• BRIEF
Each line below needs to be returned exactly. Skip any picture.
***** EXERCISE DATA
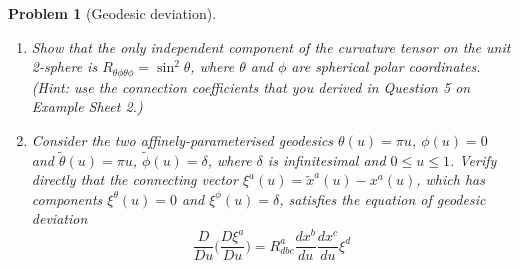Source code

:\documentclass[a4paper]{article}
\theoremstyle{new2}
\theoremstyle{new}
\newtheorem{qns}{Problem}[section]
\begin{document}
\begin{qns}[Geodesic deviation]\leavevmode
\begin{enumerate}[label=(\alph*)]
\item  Show that the only independent component of the curvature tensor on the unit 2-sphere is $R_{\theta\phi\theta\phi}=\sin^2\theta$, where $\theta$ and $\phi$ are spherical polar coordinates. (Hint: use the connection coefficients that you derived in Question 5 on Example Sheet 2.)
\item Consider the two affinely-parameterised geodesics $\theta(u)=\pi u$, $\phi(u)=0$ and $\tilde{\theta}(u)=\pi u$, $\tilde{\phi}(u)=\delta$, where $\delta$ is infinitesimal and $0\leq u \leq1$. Verify directly that the connecting vector $\xi^a(u)=\tilde{x}^a(u)-x^a(u)$, which has components $\xi^\theta(u)=0$ and $\xi^\phi(u)=\delta$, satisfies the equation of geodesic deviation
\begin{equation}
    \frac{D}{Du}\bigg(\frac{D\xi^a}{Du}\bigg)=R_{dbc}^a\frac{dx^b}{du}\frac{dx^c}{du}\xi^d\tag{*}
\end{equation}
\end{enumerate}
\end{qns}
\end{document}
**********
• EXERCISE RESULT
Source code

:\documentclass[a4paper]{article}
\theoremstyle{new2}
\theoremstyle{new}
\newtheorem{qns}{Problem}[section]
\begin{document}
\begin{qns}[Geodesic deviation]\leavevmode
\begin{enumerate}[label=(\alph*)]
\item  Show that the only independent component of the curvature tensor on the unit 2-sphere is $R_{\theta\phi\theta\phi}=\sin^2\theta$, where $\theta$ and $\phi$ are spherical polar coordinates. (Hint: use the connection coefficients that you derived in Question 5 on Example Sheet 2.)
\item Consider the two affinely-parameterised geodesics $\theta(u)=\pi u$, $\phi(u)=0$ and $\tilde{\theta}(u)=\pi u$, $\tilde{\phi}(u)=\delta$, where $\delta$ is infinitesimal and $0\leq u \leq1$. Verify directly that the connecting vector $\xi^a(u)=\tilde{x}^a(u)-x^a(u)$, which has components $\xi^\theta(u)=0$ and $\xi^\phi(u)=\delta$, satisfies the equation of geodesic deviation
\begin{equation}
    \frac{D}{Du}\bigg(\frac{D\xi^a}{Du}\bigg)=R_{dbc}^a\frac{dx^b}{du}\frac{dx^c}{du}\xi^d\tag{*}
\end{equation}
\end{enumerate}
\end{qns}
\end{document}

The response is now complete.